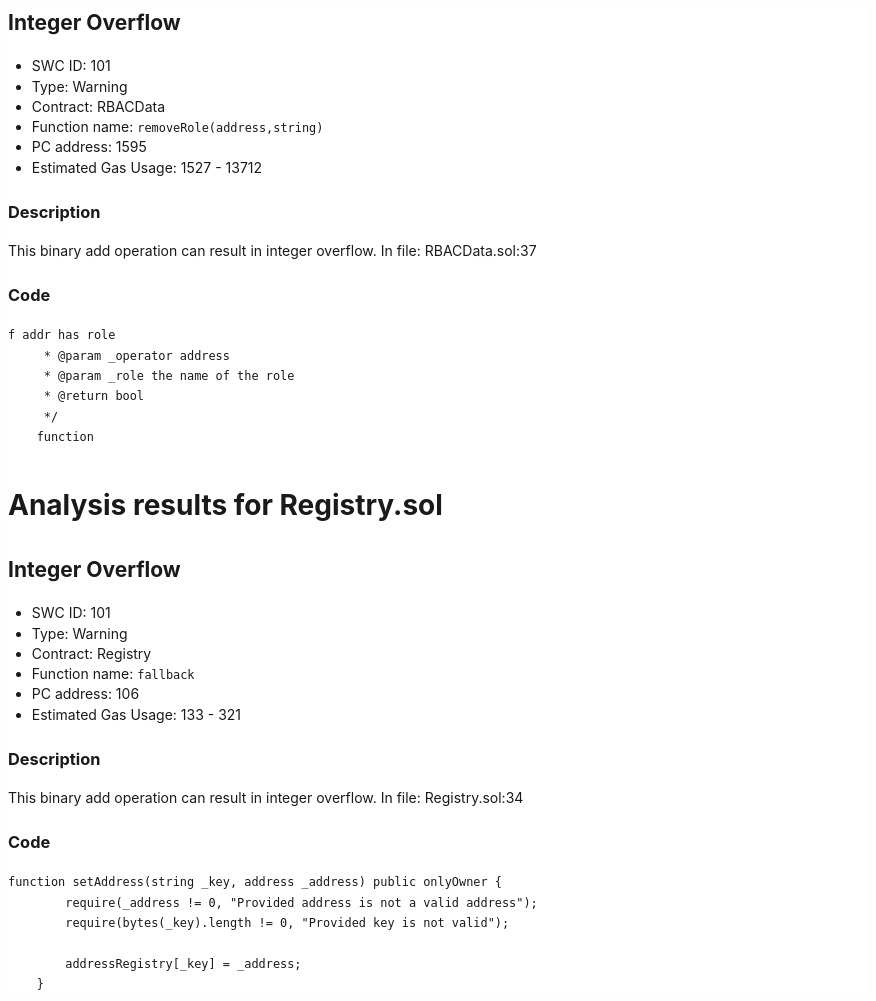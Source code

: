 ## Integer Overflow
- SWC ID: 101
- Type: Warning
- Contract: RBACData
- Function name: `removeRole(address,string)`
- PC address: 1595
- Estimated Gas Usage: 1527 - 13712

### Description

This binary add operation can result in integer overflow.
In file: RBACData.sol:37

### Code

```
f addr has role
     * @param _operator address
     * @param _role the name of the role
     * @return bool
     */
    function
```

# Analysis results for Registry.sol

## Integer Overflow
- SWC ID: 101
- Type: Warning
- Contract: Registry
- Function name: `fallback`
- PC address: 106
- Estimated Gas Usage: 133 - 321

### Description

This binary add operation can result in integer overflow.
In file: Registry.sol:34

### Code

```
function setAddress(string _key, address _address) public onlyOwner {
        require(_address != 0, "Provided address is not a valid address");
        require(bytes(_key).length != 0, "Provided key is not valid");

        addressRegistry[_key] = _address;
    }
```
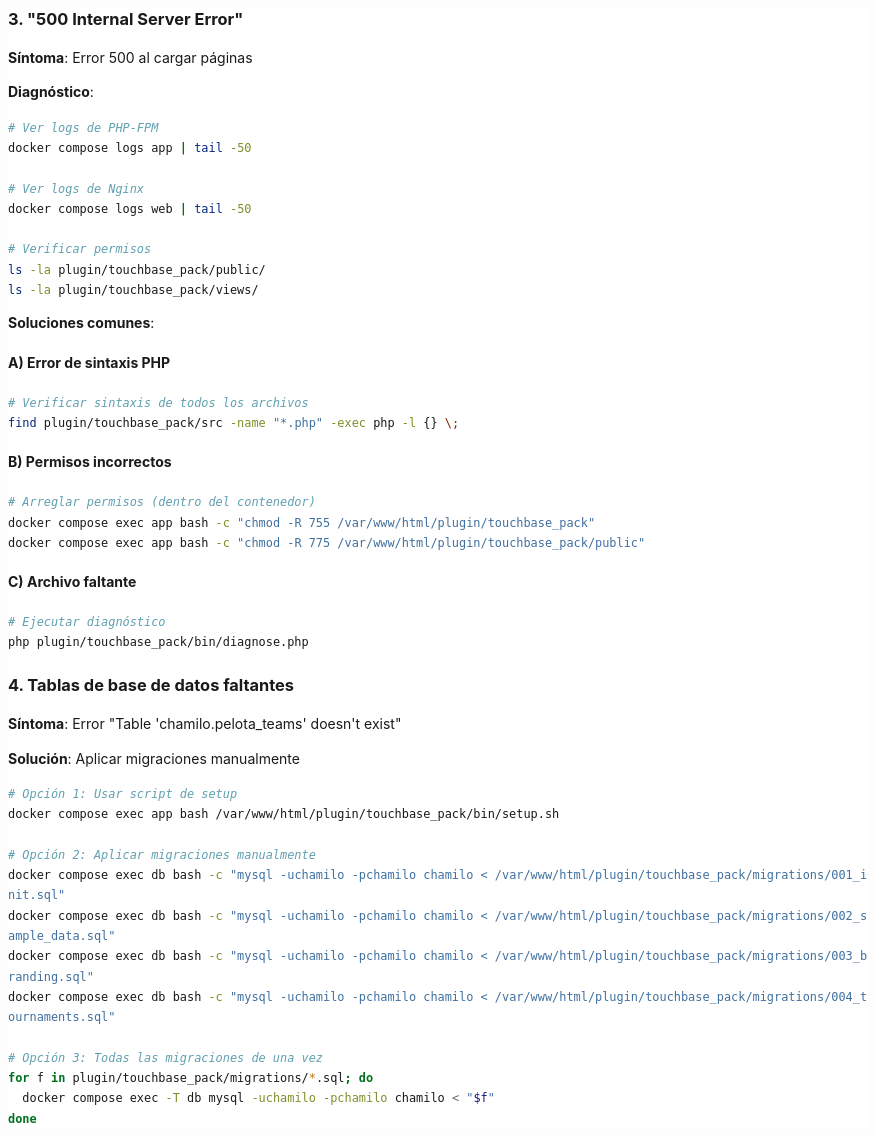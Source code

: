 ### 3. "500 Internal Server Error"

**Síntoma**: Error 500 al cargar páginas

**Diagnóstico**:

```bash
# Ver logs de PHP-FPM
docker compose logs app | tail -50

# Ver logs de Nginx
docker compose logs web | tail -50

# Verificar permisos
ls -la plugin/touchbase_pack/public/
ls -la plugin/touchbase_pack/views/
```

**Soluciones comunes**:

#### A) Error de sintaxis PHP
```bash
# Verificar sintaxis de todos los archivos
find plugin/touchbase_pack/src -name "*.php" -exec php -l {} \;
```

#### B) Permisos incorrectos
```bash
# Arreglar permisos (dentro del contenedor)
docker compose exec app bash -c "chmod -R 755 /var/www/html/plugin/touchbase_pack"
docker compose exec app bash -c "chmod -R 775 /var/www/html/plugin/touchbase_pack/public"
```

#### C) Archivo faltante
```bash
# Ejecutar diagnóstico
php plugin/touchbase_pack/bin/diagnose.php
```

### 4. Tablas de base de datos faltantes

**Síntoma**: Error "Table 'chamilo.pelota_teams' doesn't exist"

**Solución**: Aplicar migraciones manualmente

```bash
# Opción 1: Usar script de setup
docker compose exec app bash /var/www/html/plugin/touchbase_pack/bin/setup.sh

# Opción 2: Aplicar migraciones manualmente
docker compose exec db bash -c "mysql -uchamilo -pchamilo chamilo < /var/www/html/plugin/touchbase_pack/migrations/001_init.sql"
docker compose exec db bash -c "mysql -uchamilo -pchamilo chamilo < /var/www/html/plugin/touchbase_pack/migrations/002_sample_data.sql"
docker compose exec db bash -c "mysql -uchamilo -pchamilo chamilo < /var/www/html/plugin/touchbase_pack/migrations/003_branding.sql"
docker compose exec db bash -c "mysql -uchamilo -pchamilo chamilo < /var/www/html/plugin/touchbase_pack/migrations/004_tournaments.sql"

# Opción 3: Todas las migraciones de una vez
for f in plugin/touchbase_pack/migrations/*.sql; do
  docker compose exec -T db mysql -uchamilo -pchamilo chamilo < "$f"
done
```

EXERCISE INSTRUCTIONS: Search the listing above for the string "Provided" and return each line it appears on.

ANSWER AREA:
        require(_address != 0, "Provided address is not a valid address");
        require(bytes(_key).length != 0, "Provided key is not valid");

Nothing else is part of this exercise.